* [Problem details]: Give back exactly the lines of the data below, starting with the line that has "#### Request" and going on through the line that has "403 Forbidden |".

+++ Extracted information +++

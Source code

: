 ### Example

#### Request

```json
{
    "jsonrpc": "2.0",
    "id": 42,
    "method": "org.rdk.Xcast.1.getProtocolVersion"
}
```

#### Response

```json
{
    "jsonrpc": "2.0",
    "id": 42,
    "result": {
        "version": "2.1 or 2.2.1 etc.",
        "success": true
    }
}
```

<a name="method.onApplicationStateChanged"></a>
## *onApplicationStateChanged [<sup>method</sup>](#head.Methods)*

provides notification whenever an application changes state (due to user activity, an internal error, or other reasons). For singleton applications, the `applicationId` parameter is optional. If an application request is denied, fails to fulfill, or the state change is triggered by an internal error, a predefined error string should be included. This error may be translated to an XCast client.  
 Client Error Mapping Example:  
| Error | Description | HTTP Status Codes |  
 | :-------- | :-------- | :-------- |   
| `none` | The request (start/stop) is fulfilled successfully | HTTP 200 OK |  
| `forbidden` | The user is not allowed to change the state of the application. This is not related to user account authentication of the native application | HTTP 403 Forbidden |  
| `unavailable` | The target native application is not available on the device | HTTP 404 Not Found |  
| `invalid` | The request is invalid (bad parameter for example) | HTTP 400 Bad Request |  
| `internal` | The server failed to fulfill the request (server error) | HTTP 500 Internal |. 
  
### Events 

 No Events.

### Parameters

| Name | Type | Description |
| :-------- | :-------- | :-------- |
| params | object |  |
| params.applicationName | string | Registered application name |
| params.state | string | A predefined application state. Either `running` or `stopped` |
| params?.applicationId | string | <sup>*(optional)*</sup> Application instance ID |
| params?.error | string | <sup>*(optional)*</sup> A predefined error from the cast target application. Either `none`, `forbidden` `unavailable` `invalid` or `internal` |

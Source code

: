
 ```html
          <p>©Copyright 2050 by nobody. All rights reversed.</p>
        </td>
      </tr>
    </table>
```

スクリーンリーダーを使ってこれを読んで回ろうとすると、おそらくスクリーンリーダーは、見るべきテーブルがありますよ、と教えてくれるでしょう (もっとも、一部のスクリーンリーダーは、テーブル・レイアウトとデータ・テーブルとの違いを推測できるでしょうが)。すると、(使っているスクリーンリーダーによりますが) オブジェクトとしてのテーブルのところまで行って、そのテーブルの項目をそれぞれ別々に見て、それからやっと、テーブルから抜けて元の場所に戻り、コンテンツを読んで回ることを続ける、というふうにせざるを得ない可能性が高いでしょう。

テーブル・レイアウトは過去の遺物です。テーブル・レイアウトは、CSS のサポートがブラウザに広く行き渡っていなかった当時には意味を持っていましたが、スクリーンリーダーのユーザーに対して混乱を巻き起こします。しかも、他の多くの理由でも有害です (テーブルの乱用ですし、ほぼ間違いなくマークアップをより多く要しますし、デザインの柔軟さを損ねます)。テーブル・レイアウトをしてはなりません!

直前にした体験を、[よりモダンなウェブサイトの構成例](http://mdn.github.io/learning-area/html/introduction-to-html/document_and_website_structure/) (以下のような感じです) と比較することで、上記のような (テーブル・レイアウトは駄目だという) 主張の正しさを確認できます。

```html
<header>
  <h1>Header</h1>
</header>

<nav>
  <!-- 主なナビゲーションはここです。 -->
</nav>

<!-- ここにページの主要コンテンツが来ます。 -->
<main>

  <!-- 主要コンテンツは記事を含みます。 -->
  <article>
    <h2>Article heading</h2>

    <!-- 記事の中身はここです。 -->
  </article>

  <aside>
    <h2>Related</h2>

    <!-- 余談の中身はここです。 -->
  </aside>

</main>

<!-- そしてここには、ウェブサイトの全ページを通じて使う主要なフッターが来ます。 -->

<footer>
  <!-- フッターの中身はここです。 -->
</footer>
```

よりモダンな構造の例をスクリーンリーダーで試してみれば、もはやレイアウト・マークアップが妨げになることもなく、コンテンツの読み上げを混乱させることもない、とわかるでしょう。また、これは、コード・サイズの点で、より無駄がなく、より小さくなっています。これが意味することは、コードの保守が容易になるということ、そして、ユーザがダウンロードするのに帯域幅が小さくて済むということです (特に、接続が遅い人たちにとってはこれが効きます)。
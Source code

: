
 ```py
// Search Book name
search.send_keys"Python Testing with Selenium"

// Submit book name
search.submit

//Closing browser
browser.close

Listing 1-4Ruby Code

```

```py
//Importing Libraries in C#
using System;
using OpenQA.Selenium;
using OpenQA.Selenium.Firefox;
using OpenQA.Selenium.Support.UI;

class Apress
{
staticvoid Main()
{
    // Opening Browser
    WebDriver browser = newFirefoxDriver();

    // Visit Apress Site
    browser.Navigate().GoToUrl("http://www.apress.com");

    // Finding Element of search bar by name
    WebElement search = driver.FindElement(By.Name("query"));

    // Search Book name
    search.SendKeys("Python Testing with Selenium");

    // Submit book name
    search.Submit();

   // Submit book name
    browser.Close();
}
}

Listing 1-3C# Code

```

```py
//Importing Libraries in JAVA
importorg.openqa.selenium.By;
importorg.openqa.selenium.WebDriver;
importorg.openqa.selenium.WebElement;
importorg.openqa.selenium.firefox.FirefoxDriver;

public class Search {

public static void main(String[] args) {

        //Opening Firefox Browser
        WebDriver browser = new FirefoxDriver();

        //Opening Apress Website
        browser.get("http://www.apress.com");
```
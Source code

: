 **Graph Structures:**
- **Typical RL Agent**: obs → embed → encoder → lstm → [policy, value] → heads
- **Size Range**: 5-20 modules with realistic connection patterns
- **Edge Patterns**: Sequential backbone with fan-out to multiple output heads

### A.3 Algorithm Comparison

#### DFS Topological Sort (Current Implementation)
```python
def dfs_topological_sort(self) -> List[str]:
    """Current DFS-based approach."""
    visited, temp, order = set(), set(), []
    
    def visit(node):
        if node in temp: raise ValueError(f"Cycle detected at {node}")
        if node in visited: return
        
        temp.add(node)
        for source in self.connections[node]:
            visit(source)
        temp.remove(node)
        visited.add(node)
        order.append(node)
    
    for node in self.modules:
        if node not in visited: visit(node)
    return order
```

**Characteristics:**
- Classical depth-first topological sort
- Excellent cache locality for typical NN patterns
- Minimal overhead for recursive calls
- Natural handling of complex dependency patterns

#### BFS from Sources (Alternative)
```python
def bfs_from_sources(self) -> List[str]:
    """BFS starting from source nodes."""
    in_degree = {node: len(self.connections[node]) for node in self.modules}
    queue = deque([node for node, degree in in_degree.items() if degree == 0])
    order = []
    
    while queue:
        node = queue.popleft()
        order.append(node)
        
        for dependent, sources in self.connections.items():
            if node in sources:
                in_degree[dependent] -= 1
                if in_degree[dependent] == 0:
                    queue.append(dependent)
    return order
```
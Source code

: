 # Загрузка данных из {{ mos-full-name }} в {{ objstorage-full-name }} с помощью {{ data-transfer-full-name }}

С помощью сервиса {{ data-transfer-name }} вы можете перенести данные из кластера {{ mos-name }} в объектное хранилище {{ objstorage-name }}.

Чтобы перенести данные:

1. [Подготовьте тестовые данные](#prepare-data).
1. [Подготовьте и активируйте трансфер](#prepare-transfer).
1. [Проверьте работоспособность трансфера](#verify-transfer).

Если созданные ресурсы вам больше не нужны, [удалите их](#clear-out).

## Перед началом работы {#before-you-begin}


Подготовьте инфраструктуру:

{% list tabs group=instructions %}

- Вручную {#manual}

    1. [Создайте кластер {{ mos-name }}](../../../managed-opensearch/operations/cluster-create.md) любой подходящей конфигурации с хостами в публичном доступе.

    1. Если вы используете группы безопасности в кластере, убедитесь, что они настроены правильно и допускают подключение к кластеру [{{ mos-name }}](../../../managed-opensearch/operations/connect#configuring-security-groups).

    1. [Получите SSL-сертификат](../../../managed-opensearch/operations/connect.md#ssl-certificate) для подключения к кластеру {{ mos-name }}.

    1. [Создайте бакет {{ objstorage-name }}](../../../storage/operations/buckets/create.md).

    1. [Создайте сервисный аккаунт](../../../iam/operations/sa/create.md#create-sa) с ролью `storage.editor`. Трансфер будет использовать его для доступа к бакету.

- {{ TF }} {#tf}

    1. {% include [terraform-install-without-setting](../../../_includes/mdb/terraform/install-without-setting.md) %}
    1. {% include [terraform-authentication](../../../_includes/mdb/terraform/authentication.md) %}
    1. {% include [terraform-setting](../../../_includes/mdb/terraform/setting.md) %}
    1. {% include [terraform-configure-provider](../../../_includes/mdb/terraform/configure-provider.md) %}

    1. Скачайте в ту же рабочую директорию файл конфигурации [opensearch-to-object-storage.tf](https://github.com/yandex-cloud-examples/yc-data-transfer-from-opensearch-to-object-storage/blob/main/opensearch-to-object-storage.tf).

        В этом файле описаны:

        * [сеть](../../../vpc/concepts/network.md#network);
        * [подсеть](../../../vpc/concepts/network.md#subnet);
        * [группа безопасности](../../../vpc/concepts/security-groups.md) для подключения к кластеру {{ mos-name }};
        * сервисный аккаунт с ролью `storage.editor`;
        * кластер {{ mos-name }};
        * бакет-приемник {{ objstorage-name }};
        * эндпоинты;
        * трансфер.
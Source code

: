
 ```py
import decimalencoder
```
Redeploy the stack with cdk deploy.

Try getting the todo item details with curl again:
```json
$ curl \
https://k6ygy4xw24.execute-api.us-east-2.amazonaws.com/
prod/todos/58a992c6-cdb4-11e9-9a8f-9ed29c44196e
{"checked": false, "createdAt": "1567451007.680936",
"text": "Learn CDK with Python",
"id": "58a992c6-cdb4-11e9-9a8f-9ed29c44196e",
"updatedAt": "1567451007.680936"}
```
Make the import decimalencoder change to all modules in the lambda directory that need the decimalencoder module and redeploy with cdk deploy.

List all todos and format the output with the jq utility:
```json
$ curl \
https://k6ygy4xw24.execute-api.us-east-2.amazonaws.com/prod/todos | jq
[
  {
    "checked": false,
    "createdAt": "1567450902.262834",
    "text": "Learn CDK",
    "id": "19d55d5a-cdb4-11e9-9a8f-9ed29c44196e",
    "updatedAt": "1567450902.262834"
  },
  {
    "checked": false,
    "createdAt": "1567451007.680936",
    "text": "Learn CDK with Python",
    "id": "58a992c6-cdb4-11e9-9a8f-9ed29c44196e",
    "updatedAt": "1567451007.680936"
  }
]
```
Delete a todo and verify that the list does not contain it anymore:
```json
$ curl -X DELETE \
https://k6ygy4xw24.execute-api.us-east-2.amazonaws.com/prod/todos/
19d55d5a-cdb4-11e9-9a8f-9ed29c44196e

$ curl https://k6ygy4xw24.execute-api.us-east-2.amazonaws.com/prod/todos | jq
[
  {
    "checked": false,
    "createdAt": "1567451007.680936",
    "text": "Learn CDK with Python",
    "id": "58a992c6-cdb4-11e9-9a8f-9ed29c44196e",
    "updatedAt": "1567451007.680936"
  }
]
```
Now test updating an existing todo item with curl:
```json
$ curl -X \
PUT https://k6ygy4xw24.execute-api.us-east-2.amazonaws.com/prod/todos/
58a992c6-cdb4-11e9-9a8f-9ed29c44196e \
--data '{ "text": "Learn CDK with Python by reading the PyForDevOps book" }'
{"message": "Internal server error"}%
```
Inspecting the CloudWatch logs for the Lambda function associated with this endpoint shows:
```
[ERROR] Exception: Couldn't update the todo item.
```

+++

* [Result of the task]:
#### Request

```json
{
    "jsonrpc": "2.0",
    "id": 42,
    "method": "org.rdk.Xcast.1.getProtocolVersion"
}
```

#### Response

```json
{
    "jsonrpc": "2.0",
    "id": 42,
    "result": {
        "version": "2.1 or 2.2.1 etc.",
        "success": true
    }
}
```

<a name="method.onApplicationStateChanged"></a>
## *onApplicationStateChanged [<sup>method</sup>](#head.Methods)*

provides notification whenever an application changes state (due to user activity, an internal error, or other reasons). For singleton applications, the `applicationId` parameter is optional. If an application request is denied, fails to fulfill, or the state change is triggered by an internal error, a predefined error string should be included. This error may be translated to an XCast client.  
 Client Error Mapping Example:  
| Error | Description | HTTP Status Codes |  
 | :-------- | :-------- | :-------- |   
| `none` | The request (start/stop) is fulfilled successfully | HTTP 200 OK |  
| `forbidden` | The user is not allowed to change the state of the application. This is not related to user account authentication of the native application | HTTP 403 Forbidden |  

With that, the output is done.